*Exercise objective*: Where a line below contains "shall", count it. Reply with the total only.

*Records supplied*:
* * * * * * * * *
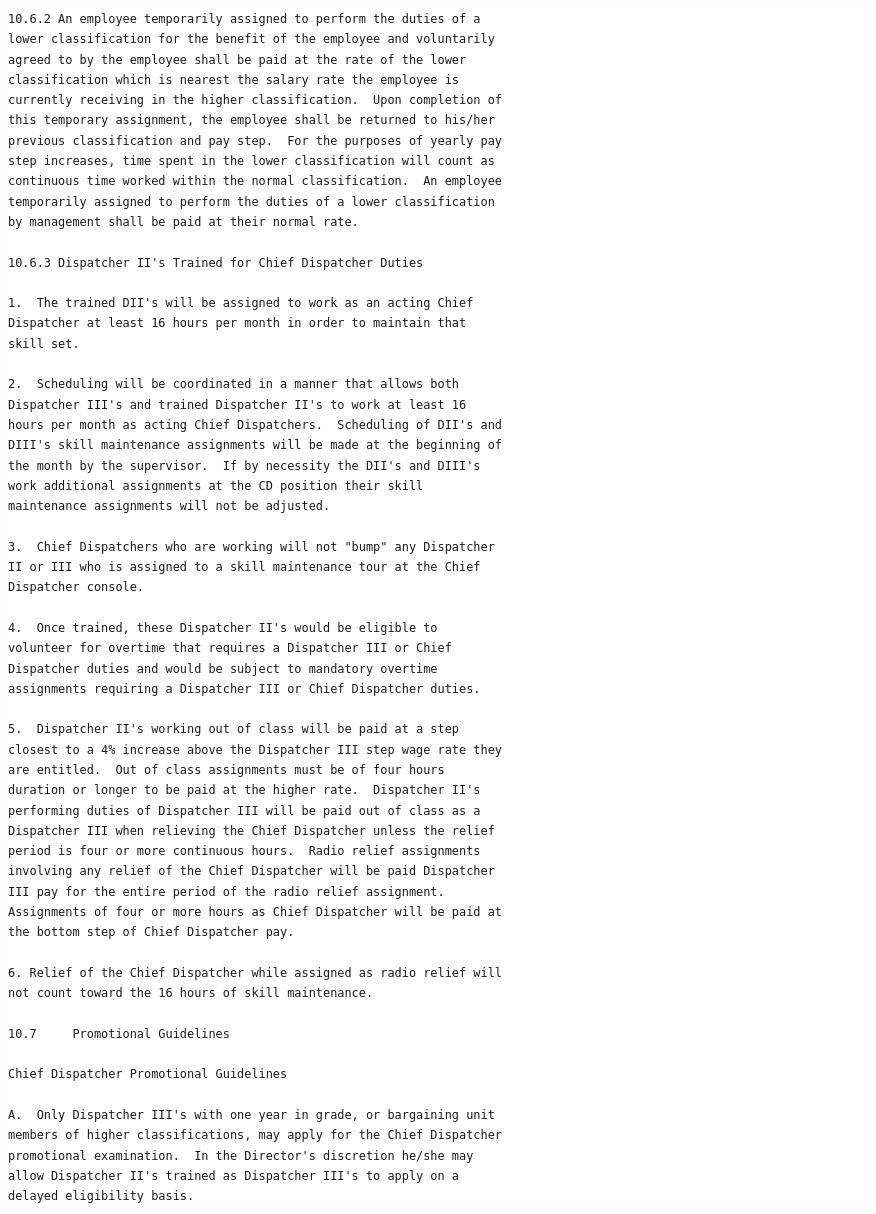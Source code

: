     10.6.2 An employee temporarily assigned to perform the duties of a  
    lower classification for the benefit of the employee and voluntarily  
    agreed to by the employee shall be paid at the rate of the lower  
    classification which is nearest the salary rate the employee is  
    currently receiving in the higher classification.  Upon completion of  
    this temporary assignment, the employee shall be returned to his/her  
    previous classification and pay step.  For the purposes of yearly pay  
    step increases, time spent in the lower classification will count as  
    continuous time worked within the normal classification.  An employee  
    temporarily assigned to perform the duties of a lower classification  
    by management shall be paid at their normal rate.  
  
    10.6.3 Dispatcher II's Trained for Chief Dispatcher Duties  
  
    1.  The trained DII's will be assigned to work as an acting Chief  
    Dispatcher at least 16 hours per month in order to maintain that  
    skill set.  
  
    2.  Scheduling will be coordinated in a manner that allows both  
    Dispatcher III's and trained Dispatcher II's to work at least 16  
    hours per month as acting Chief Dispatchers.  Scheduling of DII's and  
    DIII's skill maintenance assignments will be made at the beginning of  
    the month by the supervisor.  If by necessity the DII's and DIII's  
    work additional assignments at the CD position their skill  
    maintenance assignments will not be adjusted.  
  
    3.  Chief Dispatchers who are working will not "bump" any Dispatcher  
    II or III who is assigned to a skill maintenance tour at the Chief  
    Dispatcher console.  
  
    4.  Once trained, these Dispatcher II's would be eligible to  
    volunteer for overtime that requires a Dispatcher III or Chief  
    Dispatcher duties and would be subject to mandatory overtime  
    assignments requiring a Dispatcher III or Chief Dispatcher duties.  
  
    5.  Dispatcher II's working out of class will be paid at a step  
    closest to a 4% increase above the Dispatcher III step wage rate they  
    are entitled.  Out of class assignments must be of four hours  
    duration or longer to be paid at the higher rate.  Dispatcher II's  
    performing duties of Dispatcher III will be paid out of class as a  
    Dispatcher III when relieving the Chief Dispatcher unless the relief  
    period is four or more continuous hours.  Radio relief assignments  
    involving any relief of the Chief Dispatcher will be paid Dispatcher  
    III pay for the entire period of the radio relief assignment.  
    Assignments of four or more hours as Chief Dispatcher will be paid at  
    the bottom step of Chief Dispatcher pay.  
  
    6. Relief of the Chief Dispatcher while assigned as radio relief will  
    not count toward the 16 hours of skill maintenance.  
  
    10.7     Promotional Guidelines  
  
    Chief Dispatcher Promotional Guidelines  
  
    A.  Only Dispatcher III's with one year in grade, or bargaining unit  
    members of higher classifications, may apply for the Chief Dispatcher  
    promotional examination.  In the Director's discretion he/she may  
    allow Dispatcher II's trained as Dispatcher III's to apply on a  
    delayed eligibility basis.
* * * * * * * * *
*Response to the task*: 3